**Problem requirements**
Among the entries below, find the lines with "échéancier" and copy them.

**Material shown**
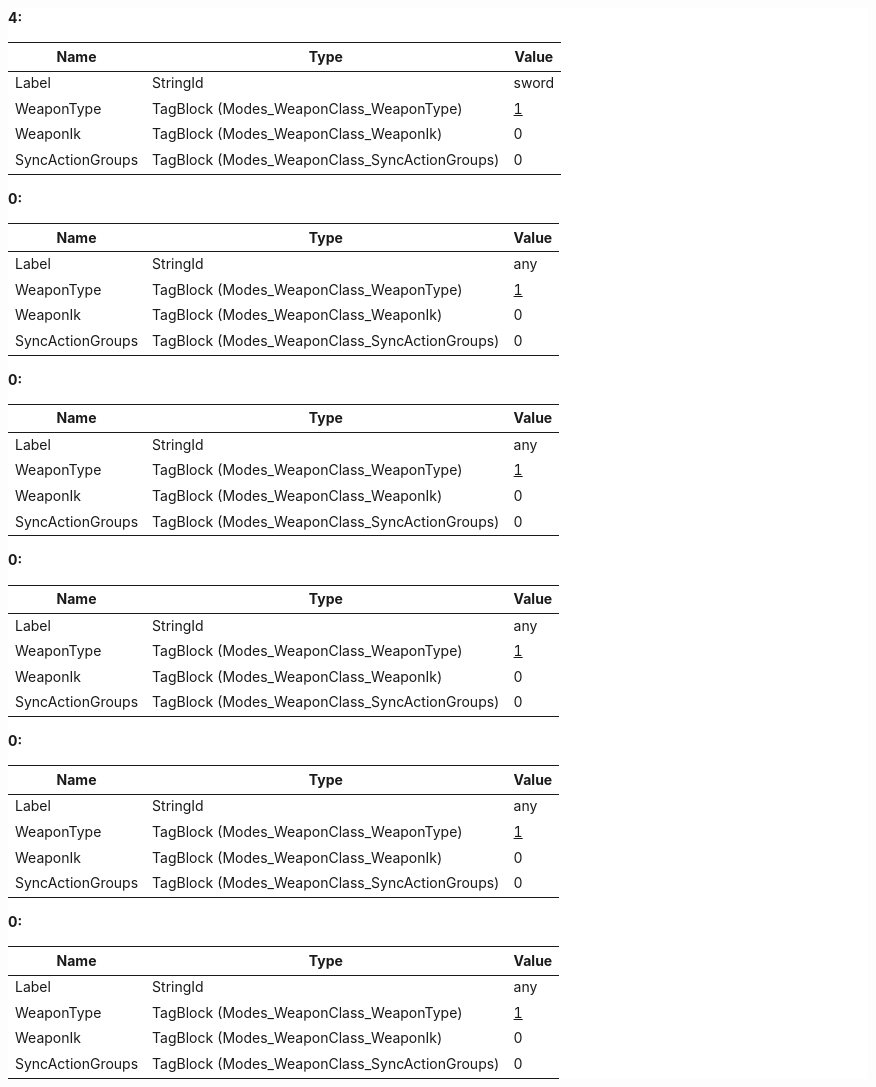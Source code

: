 
**4:**

Name	| Type	| Value
---	|---	|---	|
Label	|StringId	|sword
WeaponType	|TagBlock (Modes_WeaponClass_WeaponType)	|[1](#modes_weaponclass_weapontype)
WeaponIk	|TagBlock (Modes_WeaponClass_WeaponIk)	|0
SyncActionGroups	|TagBlock (Modes_WeaponClass_SyncActionGroups)	|0


**0:**

Name	| Type	| Value
---	|---	|---	|
Label	|StringId	|any
WeaponType	|TagBlock (Modes_WeaponClass_WeaponType)	|[1](#modes_weaponclass_weapontype)
WeaponIk	|TagBlock (Modes_WeaponClass_WeaponIk)	|0
SyncActionGroups	|TagBlock (Modes_WeaponClass_SyncActionGroups)	|0


**0:**

Name	| Type	| Value
---	|---	|---	|
Label	|StringId	|any
WeaponType	|TagBlock (Modes_WeaponClass_WeaponType)	|[1](#modes_weaponclass_weapontype)
WeaponIk	|TagBlock (Modes_WeaponClass_WeaponIk)	|0
SyncActionGroups	|TagBlock (Modes_WeaponClass_SyncActionGroups)	|0


**0:**

Name	| Type	| Value
---	|---	|---	|
Label	|StringId	|any
WeaponType	|TagBlock (Modes_WeaponClass_WeaponType)	|[1](#modes_weaponclass_weapontype)
WeaponIk	|TagBlock (Modes_WeaponClass_WeaponIk)	|0
SyncActionGroups	|TagBlock (Modes_WeaponClass_SyncActionGroups)	|0


**0:**

Name	| Type	| Value
---	|---	|---	|
Label	|StringId	|any
WeaponType	|TagBlock (Modes_WeaponClass_WeaponType)	|[1](#modes_weaponclass_weapontype)
WeaponIk	|TagBlock (Modes_WeaponClass_WeaponIk)	|0
SyncActionGroups	|TagBlock (Modes_WeaponClass_SyncActionGroups)	|0


**0:**

Name	| Type	| Value
---	|---	|---	|
Label	|StringId	|any
WeaponType	|TagBlock (Modes_WeaponClass_WeaponType)	|[1](#modes_weaponclass_weapontype)
WeaponIk	|TagBlock (Modes_WeaponClass_WeaponIk)	|0
SyncActionGroups	|TagBlock (Modes_WeaponClass_SyncActionGroups)	|0
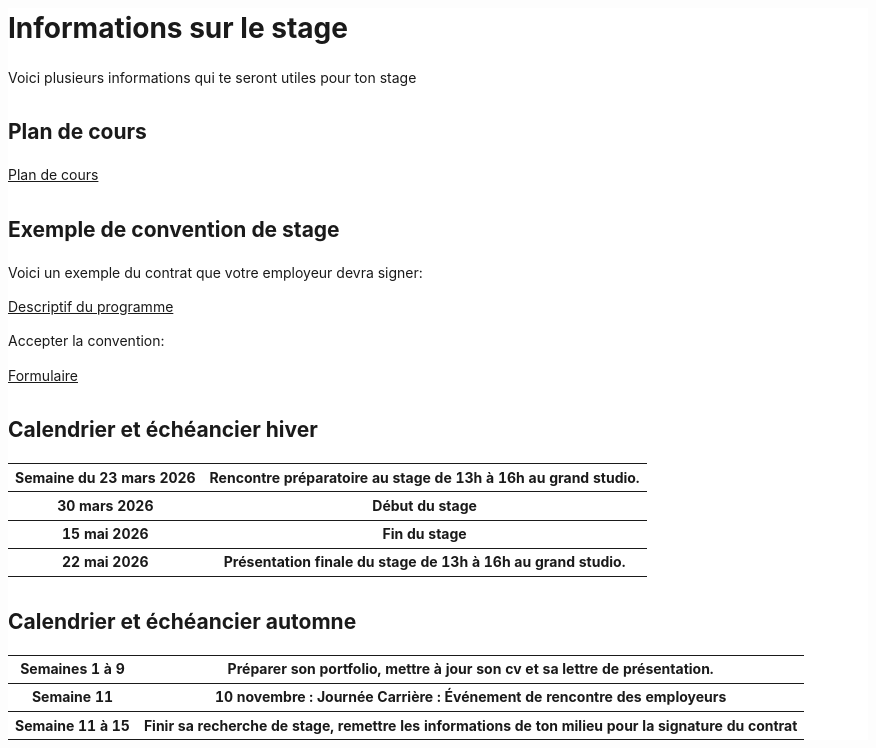 # Informations sur le stage
<p>Voici plusieurs informations qui te seront utiles pour ton stage</p>
     

<h2>Plan de cours</h2>
<a href="https://cmontmorency365-my.sharepoint.com/:w:/g/personal/lora_boisvert_cmontmorency_qc_ca/ES9M3Rz7d6dHq_i6f684JY8B9d1roH0MVF6RtC-GJMKWuA?e=8bxgqd">Plan de cours</a>

     

<h2>Exemple de convention de stage</h2>
<p>Voici un exemple du contrat que votre employeur devra signer:</p>
<a href="https://cmontmorency365-my.sharepoint.com/:b:/g/personal/lora_boisvert_cmontmorency_qc_ca/EZjnnm9o26tHhY87_TBolrgBrfEXfeUGLpP2BpmI-3faeA?e=1KL1Oc">Descriptif du programme</a>

Accepter la convention:     

<a href="https://forms.office.com/r/WQdB7HW2Fu">Formulaire</a>


<h2>Calendrier et échéancier hiver</h2>

<table>
  <tr>   </tr>
     <tr>
        <th>Semaine du 23 mars 2026 </th>
        <th>Rencontre préparatoire au stage de 13h à 16h au grand studio.</th>        
</tr>
<tr>
    <th>30 mars 2026</th>
    <th>Début du stage</th>
</tr>
<tr>
    <th>15 mai 2026</th>
    <th>Fin du stage</th>
</tr>
<tr>
    <th>22 mai 2026</th>
    <th>Présentation finale du stage de 13h à 16h au grand studio.</th>
</tr>

</table>

     

<h2>Calendrier et échéancier automne</h2>

<table>
       <tr>   </tr>
    <tr>
        <th>Semaines 1 à 9 </th>
        <th>Préparer son portfolio, mettre à jour son cv et sa lettre de présentation.</th>        
</tr>
<tr>
    <th>Semaine 11</th>
    <th>10 novembre : Journée Carrière : Événement de rencontre des employeurs</th>
</tr>
<tr>
    <th>Semaine 11 à 15</th>
    <th>Finir sa recherche de stage, remettre les informations de ton milieu pour la signature du contrat</th>
</tr>
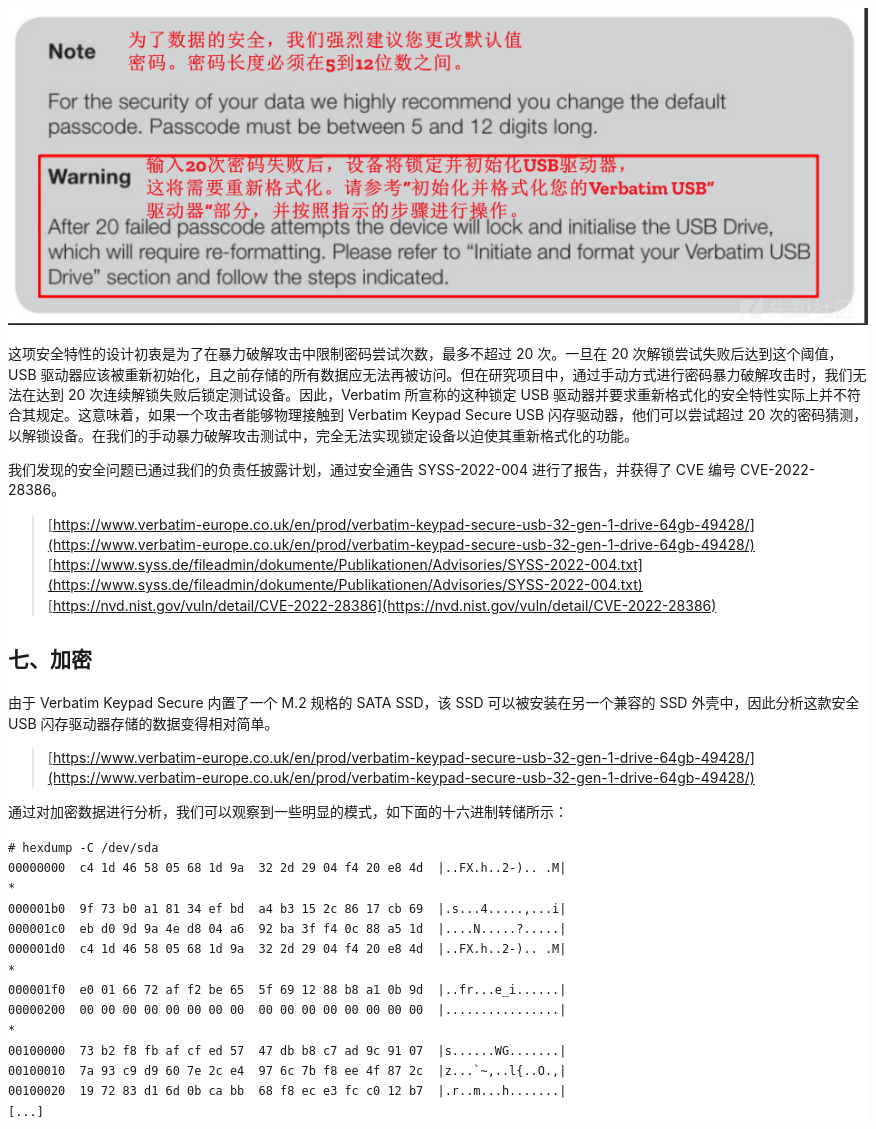 [![](assets/1710901178-57165fd17895d6052b6d78e1c8a010c9.png)](https://xzfile.aliyuncs.com/media/upload/picture/20240229180251-b2e7daf2-d6e9-1.png)

这项安全特性的设计初衷是为了在暴力破解攻击中限制密码尝试次数，最多不超过 20 次。一旦在 20 次解锁尝试失败后达到这个阈值，USB 驱动器应该被重新初始化，且之前存储的所有数据应无法再被访问。但在研究项目中，通过手动方式进行密码暴力破解攻击时，我们无法在达到 20 次连续解锁失败后锁定测试设备。因此，Verbatim 所宣称的这种锁定 USB 驱动器并要求重新格式化的安全特性实际上并不符合其规定。这意味着，如果一个攻击者能够物理接触到 Verbatim Keypad Secure USB 闪存驱动器，他们可以尝试超过 20 次的密码猜测，以解锁设备。在我们的手动暴力破解攻击测试中，完全无法实现锁定设备以迫使其重新格式化的功能。

我们发现的安全问题已通过我们的负责任披露计划，通过安全通告 SYSS-2022-004 进行了报告，并获得了 CVE 编号 CVE-2022-28386。

> [https://www.verbatim-europe.co.uk/en/prod/verbatim-keypad-secure-usb-32-gen-1-drive-64gb-49428/](https://www.verbatim-europe.co.uk/en/prod/verbatim-keypad-secure-usb-32-gen-1-drive-64gb-49428/)  
> [https://www.syss.de/fileadmin/dokumente/Publikationen/Advisories/SYSS-2022-004.txt](https://www.syss.de/fileadmin/dokumente/Publikationen/Advisories/SYSS-2022-004.txt)  
> [https://nvd.nist.gov/vuln/detail/CVE-2022-28386](https://nvd.nist.gov/vuln/detail/CVE-2022-28386)

## 七、加密

由于 Verbatim Keypad Secure 内置了一个 M.2 规格的 SATA SSD，该 SSD 可以被安装在另一个兼容的 SSD 外壳中，因此分析这款安全 USB 闪存驱动器存储的数据变得相对简单。

> [https://www.verbatim-europe.co.uk/en/prod/verbatim-keypad-secure-usb-32-gen-1-drive-64gb-49428/](https://www.verbatim-europe.co.uk/en/prod/verbatim-keypad-secure-usb-32-gen-1-drive-64gb-49428/)

通过对加密数据进行分析，我们可以观察到一些明显的模式，如下面的十六进制转储所示：

```plain
# hexdump -C /dev/sda
00000000  c4 1d 46 58 05 68 1d 9a  32 2d 29 04 f4 20 e8 4d  |..FX.h..2-).. .M|
*
000001b0  9f 73 b0 a1 81 34 ef bd  a4 b3 15 2c 86 17 cb 69  |.s...4.....,...i|
000001c0  eb d0 9d 9a 4e d8 04 a6  92 ba 3f f4 0c 88 a5 1d  |....N.....?.....|
000001d0  c4 1d 46 58 05 68 1d 9a  32 2d 29 04 f4 20 e8 4d  |..FX.h..2-).. .M|
*
000001f0  e0 01 66 72 af f2 be 65  5f 69 12 88 b8 a1 0b 9d  |..fr...e_i......|
00000200  00 00 00 00 00 00 00 00  00 00 00 00 00 00 00 00  |................|
*
00100000  73 b2 f8 fb af cf ed 57  47 db b8 c7 ad 9c 91 07  |s......WG.......|
00100010  7a 93 c9 d9 60 7e 2c e4  97 6c 7b f8 ee 4f 87 2c  |z...`~,..l{..O.,|
00100020  19 72 83 d1 6d 0b ca bb  68 f8 ec e3 fc c0 12 b7  |.r..m...h.......|
[...]
```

**Exercise response**
<h2>Calendrier et échéancier hiver</h2>
<h2>Calendrier et échéancier automne</h2>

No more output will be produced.